After finding the line with "the event of a" in the entries below, retype exactly each line from there through the line with "- Ergebnisse von OptimalRanking", including that final line.

[Supplied records Boundary: Start]

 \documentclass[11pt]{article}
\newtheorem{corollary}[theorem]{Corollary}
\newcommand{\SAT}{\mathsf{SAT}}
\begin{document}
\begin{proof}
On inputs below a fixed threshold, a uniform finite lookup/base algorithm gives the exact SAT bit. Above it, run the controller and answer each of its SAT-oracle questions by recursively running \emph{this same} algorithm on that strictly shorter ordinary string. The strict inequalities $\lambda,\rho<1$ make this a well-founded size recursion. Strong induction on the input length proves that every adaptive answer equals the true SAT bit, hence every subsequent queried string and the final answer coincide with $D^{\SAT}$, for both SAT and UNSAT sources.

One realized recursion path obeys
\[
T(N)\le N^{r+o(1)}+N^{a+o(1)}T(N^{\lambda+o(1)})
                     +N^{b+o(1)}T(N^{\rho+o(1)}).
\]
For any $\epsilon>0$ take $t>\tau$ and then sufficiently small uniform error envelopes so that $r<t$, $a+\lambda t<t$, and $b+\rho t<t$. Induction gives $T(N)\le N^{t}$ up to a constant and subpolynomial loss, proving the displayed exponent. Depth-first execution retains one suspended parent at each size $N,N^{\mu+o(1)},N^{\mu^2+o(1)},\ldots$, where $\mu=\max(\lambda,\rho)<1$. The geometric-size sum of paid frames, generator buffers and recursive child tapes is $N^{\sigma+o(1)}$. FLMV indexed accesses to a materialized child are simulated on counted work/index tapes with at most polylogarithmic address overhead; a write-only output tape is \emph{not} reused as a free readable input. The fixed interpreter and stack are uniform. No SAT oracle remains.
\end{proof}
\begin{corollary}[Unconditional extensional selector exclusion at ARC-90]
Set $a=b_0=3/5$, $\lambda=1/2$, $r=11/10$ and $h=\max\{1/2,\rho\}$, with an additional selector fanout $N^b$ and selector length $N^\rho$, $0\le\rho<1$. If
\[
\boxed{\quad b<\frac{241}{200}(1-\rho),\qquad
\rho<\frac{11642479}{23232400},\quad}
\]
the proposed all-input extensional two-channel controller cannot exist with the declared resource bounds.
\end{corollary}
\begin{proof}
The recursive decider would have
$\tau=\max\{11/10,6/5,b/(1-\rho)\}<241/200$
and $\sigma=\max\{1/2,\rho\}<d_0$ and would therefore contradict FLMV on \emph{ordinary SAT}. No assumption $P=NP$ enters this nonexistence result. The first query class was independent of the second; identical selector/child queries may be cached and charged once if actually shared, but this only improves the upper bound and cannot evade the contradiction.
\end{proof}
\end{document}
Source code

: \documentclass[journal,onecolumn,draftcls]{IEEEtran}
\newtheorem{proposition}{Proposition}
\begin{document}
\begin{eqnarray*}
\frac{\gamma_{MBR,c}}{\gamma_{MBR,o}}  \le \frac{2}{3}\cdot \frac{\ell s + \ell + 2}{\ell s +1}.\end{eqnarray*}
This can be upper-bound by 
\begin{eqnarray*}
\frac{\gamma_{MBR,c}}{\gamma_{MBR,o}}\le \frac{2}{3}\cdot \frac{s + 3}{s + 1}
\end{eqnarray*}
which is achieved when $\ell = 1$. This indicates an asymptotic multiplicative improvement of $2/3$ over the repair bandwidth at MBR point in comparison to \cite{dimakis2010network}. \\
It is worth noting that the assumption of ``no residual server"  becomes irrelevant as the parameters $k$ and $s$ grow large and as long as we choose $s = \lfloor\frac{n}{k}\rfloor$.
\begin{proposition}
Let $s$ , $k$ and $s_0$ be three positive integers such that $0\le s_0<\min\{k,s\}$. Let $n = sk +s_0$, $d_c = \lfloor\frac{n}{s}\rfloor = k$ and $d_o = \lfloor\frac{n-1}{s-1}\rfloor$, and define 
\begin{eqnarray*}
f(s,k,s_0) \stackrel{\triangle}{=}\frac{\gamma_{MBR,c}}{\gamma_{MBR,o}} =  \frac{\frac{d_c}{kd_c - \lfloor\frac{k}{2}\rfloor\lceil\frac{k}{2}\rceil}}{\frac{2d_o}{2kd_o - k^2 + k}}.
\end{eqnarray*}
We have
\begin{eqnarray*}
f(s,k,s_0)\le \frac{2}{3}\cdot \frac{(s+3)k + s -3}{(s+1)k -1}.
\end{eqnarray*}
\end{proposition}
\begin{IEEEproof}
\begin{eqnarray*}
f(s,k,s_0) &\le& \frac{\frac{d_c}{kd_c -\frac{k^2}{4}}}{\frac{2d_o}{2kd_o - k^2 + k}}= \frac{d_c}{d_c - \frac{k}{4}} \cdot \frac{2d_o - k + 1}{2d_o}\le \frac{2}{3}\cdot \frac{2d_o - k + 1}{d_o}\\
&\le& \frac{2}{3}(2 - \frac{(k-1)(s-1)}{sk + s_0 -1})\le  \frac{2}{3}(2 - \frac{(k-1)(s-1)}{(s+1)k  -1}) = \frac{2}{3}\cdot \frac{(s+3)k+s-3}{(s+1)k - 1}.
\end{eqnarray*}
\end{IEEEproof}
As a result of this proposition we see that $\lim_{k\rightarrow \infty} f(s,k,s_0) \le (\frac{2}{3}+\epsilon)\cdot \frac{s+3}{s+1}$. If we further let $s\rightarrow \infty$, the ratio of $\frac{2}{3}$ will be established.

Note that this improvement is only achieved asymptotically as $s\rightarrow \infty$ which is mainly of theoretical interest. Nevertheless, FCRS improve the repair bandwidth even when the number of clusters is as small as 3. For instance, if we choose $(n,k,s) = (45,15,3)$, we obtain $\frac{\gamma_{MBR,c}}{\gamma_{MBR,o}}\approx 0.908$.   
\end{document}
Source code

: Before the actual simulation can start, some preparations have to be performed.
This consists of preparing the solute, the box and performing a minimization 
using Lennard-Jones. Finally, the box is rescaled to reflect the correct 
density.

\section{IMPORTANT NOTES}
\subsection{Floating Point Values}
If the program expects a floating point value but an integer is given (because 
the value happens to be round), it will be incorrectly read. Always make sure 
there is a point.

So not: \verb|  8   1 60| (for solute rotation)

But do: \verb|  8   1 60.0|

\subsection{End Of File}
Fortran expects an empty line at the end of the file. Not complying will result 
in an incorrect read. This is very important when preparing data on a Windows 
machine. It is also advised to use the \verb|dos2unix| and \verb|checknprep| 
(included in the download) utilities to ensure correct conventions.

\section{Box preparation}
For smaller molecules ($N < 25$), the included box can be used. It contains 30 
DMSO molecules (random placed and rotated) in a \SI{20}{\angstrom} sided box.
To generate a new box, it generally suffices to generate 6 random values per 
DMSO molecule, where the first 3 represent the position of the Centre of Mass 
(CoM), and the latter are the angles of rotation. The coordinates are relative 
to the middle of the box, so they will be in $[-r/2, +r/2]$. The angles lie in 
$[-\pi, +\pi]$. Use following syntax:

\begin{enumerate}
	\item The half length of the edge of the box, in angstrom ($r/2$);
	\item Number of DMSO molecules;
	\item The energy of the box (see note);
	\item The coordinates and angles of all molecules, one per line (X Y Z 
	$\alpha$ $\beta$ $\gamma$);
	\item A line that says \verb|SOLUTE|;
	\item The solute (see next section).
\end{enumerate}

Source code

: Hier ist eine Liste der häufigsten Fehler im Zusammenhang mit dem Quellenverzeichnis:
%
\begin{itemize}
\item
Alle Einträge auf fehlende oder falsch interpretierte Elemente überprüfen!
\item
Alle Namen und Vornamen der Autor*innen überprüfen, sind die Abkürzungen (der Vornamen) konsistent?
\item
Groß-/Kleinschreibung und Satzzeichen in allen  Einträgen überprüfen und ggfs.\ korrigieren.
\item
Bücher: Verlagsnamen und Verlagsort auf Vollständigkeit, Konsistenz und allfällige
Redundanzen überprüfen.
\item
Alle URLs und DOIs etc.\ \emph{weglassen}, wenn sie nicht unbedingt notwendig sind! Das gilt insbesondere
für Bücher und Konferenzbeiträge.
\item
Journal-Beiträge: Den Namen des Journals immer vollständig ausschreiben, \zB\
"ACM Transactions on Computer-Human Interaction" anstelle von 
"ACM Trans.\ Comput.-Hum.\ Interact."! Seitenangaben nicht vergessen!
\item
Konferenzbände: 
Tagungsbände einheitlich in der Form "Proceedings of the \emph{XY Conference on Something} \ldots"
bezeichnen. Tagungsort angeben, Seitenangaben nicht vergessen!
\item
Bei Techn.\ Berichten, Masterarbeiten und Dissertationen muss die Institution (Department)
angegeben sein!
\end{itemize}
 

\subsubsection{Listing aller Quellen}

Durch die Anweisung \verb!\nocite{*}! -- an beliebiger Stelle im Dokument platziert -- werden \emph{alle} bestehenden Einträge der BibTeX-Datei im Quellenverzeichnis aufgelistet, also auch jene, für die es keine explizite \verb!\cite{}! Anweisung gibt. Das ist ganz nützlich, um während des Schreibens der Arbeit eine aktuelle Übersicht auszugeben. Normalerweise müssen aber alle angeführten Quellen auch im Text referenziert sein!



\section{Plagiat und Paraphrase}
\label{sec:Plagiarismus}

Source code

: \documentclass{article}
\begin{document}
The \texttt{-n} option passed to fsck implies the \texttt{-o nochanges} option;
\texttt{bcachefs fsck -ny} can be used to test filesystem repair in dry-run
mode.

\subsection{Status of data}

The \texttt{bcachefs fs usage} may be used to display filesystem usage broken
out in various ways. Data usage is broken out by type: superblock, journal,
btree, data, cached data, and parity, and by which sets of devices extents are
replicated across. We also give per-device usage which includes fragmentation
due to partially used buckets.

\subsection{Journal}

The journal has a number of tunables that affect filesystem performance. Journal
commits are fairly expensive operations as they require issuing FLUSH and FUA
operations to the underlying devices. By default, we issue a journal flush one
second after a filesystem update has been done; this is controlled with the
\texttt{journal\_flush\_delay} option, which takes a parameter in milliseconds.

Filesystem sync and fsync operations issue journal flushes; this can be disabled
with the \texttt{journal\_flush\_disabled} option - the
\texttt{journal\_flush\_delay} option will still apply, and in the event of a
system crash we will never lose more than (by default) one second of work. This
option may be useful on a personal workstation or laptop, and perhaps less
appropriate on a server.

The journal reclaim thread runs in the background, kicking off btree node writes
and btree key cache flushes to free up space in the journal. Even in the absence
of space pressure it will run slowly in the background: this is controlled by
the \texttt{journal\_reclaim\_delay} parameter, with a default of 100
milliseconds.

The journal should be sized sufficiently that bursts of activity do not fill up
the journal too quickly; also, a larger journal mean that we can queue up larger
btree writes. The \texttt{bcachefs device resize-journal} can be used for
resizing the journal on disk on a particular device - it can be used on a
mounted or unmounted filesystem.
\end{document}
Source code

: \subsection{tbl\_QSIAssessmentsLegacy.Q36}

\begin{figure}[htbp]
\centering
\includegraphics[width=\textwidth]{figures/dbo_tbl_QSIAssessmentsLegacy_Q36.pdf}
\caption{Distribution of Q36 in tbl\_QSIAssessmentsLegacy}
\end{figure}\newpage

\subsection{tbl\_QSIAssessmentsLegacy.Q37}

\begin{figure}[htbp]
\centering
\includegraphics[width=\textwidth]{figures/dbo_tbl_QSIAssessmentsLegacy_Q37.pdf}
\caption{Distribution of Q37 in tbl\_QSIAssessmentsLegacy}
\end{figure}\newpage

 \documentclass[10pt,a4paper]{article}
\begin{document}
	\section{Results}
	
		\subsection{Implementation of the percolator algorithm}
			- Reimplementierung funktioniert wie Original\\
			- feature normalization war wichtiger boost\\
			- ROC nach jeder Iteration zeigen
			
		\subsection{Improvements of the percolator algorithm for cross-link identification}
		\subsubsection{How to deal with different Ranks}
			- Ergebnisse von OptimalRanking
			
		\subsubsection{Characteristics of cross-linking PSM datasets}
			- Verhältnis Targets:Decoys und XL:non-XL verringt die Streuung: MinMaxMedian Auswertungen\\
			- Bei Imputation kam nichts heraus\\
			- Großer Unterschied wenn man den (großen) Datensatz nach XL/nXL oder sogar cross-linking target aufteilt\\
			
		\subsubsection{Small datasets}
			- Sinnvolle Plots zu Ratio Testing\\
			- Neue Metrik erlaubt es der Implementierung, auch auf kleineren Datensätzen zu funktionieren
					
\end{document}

[Supplied records Boundary: End]

▸ **Exercise solution**:
\texttt{journal\_flush\_delay} option will still apply, and in the event of a
system crash we will never lose more than (by default) one second of work. This
option may be useful on a personal workstation or laptop, and perhaps less
appropriate on a server.

The journal reclaim thread runs in the background, kicking off btree node writes
and btree key cache flushes to free up space in the journal. Even in the absence
of space pressure it will run slowly in the background: this is controlled by
the \texttt{journal\_reclaim\_delay} parameter, with a default of 100
milliseconds.

The journal should be sized sufficiently that bursts of activity do not fill up
the journal too quickly; also, a larger journal mean that we can queue up larger
btree writes. The \texttt{bcachefs device resize-journal} can be used for
resizing the journal on disk on a particular device - it can be used on a
mounted or unmounted filesystem.
\end{document}
Source code

: \subsection{tbl\_QSIAssessmentsLegacy.Q36}

\begin{figure}[htbp]
\centering
\includegraphics[width=\textwidth]{figures/dbo_tbl_QSIAssessmentsLegacy_Q36.pdf}
\caption{Distribution of Q36 in tbl\_QSIAssessmentsLegacy}
\end{figure}\newpage

\subsection{tbl\_QSIAssessmentsLegacy.Q37}

\begin{figure}[htbp]
\centering
\includegraphics[width=\textwidth]{figures/dbo_tbl_QSIAssessmentsLegacy_Q37.pdf}
\caption{Distribution of Q37 in tbl\_QSIAssessmentsLegacy}
\end{figure}\newpage

 \documentclass[10pt,a4paper]{article}
\begin{document}
	\section{Results}
	
		\subsection{Implementation of the percolator algorithm}
			- Reimplementierung funktioniert wie Original\\
			- feature normalization war wichtiger boost\\
			- ROC nach jeder Iteration zeigen
			
		\subsection{Improvements of the percolator algorithm for cross-link identification}
		\subsubsection{How to deal with different Ranks}
			- Ergebnisse von OptimalRanking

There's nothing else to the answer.